- DIRECTIONS -
Write out the records again exactly and exclude the pictures.

== DATASET ENTRIES ==

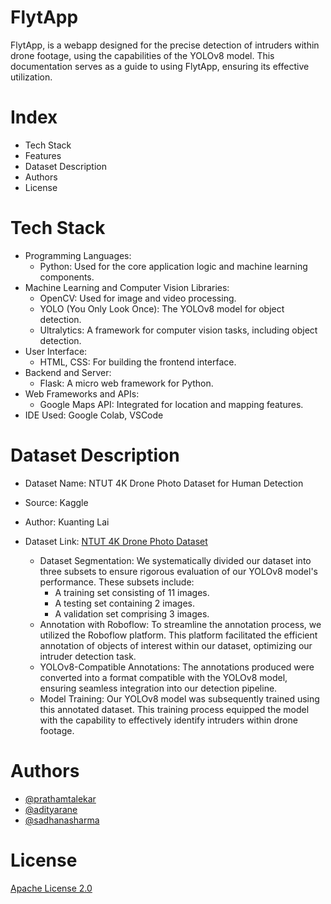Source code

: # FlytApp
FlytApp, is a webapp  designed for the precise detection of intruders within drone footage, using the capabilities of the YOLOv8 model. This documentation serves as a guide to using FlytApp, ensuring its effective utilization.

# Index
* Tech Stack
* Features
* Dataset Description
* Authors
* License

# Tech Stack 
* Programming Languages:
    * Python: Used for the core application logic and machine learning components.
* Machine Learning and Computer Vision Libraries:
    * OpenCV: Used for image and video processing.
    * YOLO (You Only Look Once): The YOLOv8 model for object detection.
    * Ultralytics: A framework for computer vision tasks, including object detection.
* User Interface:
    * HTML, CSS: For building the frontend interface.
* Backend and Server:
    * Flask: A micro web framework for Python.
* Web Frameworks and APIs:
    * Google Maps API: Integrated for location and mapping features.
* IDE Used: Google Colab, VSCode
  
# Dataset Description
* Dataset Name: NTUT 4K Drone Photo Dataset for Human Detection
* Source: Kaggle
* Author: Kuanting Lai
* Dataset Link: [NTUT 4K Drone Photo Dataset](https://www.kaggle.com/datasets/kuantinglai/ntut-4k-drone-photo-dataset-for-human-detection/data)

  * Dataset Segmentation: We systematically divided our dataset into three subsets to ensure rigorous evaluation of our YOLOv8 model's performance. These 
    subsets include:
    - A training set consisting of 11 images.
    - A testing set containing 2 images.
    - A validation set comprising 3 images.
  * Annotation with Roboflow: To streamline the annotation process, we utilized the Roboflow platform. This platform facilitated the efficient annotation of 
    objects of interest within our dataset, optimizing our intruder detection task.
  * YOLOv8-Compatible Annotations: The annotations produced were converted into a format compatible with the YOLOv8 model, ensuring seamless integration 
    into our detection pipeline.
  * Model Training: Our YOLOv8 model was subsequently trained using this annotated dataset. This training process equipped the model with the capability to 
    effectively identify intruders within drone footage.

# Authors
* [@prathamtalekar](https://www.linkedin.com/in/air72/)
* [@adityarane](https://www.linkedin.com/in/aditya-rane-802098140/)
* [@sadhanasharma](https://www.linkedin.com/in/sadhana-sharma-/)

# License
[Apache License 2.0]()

===

- RESULT OF THE EXERCISE -
Source code

: # FlytApp
FlytApp, is a webapp  designed for the precise detection of intruders within drone footage, using the capabilities of the YOLOv8 model. This documentation serves as a guide to using FlytApp, ensuring its effective utilization.

# Index
* Tech Stack
* Features
* Dataset Description
* Authors
* License

# Tech Stack 
* Programming Languages:
    * Python: Used for the core application logic and machine learning components.
* Machine Learning and Computer Vision Libraries:
    * OpenCV: Used for image and video processing.
    * YOLO (You Only Look Once): The YOLOv8 model for object detection.
    * Ultralytics: A framework for computer vision tasks, including object detection.
* User Interface:
    * HTML, CSS: For building the frontend interface.
* Backend and Server:
    * Flask: A micro web framework for Python.
* Web Frameworks and APIs:
    * Google Maps API: Integrated for location and mapping features.
* IDE Used: Google Colab, VSCode
  
# Dataset Description
* Dataset Name: NTUT 4K Drone Photo Dataset for Human Detection
* Source: Kaggle
* Author: Kuanting Lai
* Dataset Link: [NTUT 4K Drone Photo Dataset](https://www.kaggle.com/datasets/kuantinglai/ntut-4k-drone-photo-dataset-for-human-detection/data)

  * Dataset Segmentation: We systematically divided our dataset into three subsets to ensure rigorous evaluation of our YOLOv8 model's performance. These 
    subsets include:
    - A training set consisting of 11 images.
    - A testing set containing 2 images.
    - A validation set comprising 3 images.
  * Annotation with Roboflow: To streamline the annotation process, we utilized the Roboflow platform. This platform facilitated the efficient annotation of 
    objects of interest within our dataset, optimizing our intruder detection task.
  * YOLOv8-Compatible Annotations: The annotations produced were converted into a format compatible with the YOLOv8 model, ensuring seamless integration 
    into our detection pipeline.
  * Model Training: Our YOLOv8 model was subsequently trained using this annotated dataset. This training process equipped the model with the capability to 
    effectively identify intruders within drone footage.

# Authors
* [@prathamtalekar](https://www.linkedin.com/in/air72/)
* [@adityarane](https://www.linkedin.com/in/aditya-rane-802098140/)
* [@sadhanasharma](https://www.linkedin.com/in/sadhana-sharma-/)

# License
[Apache License 2.0]()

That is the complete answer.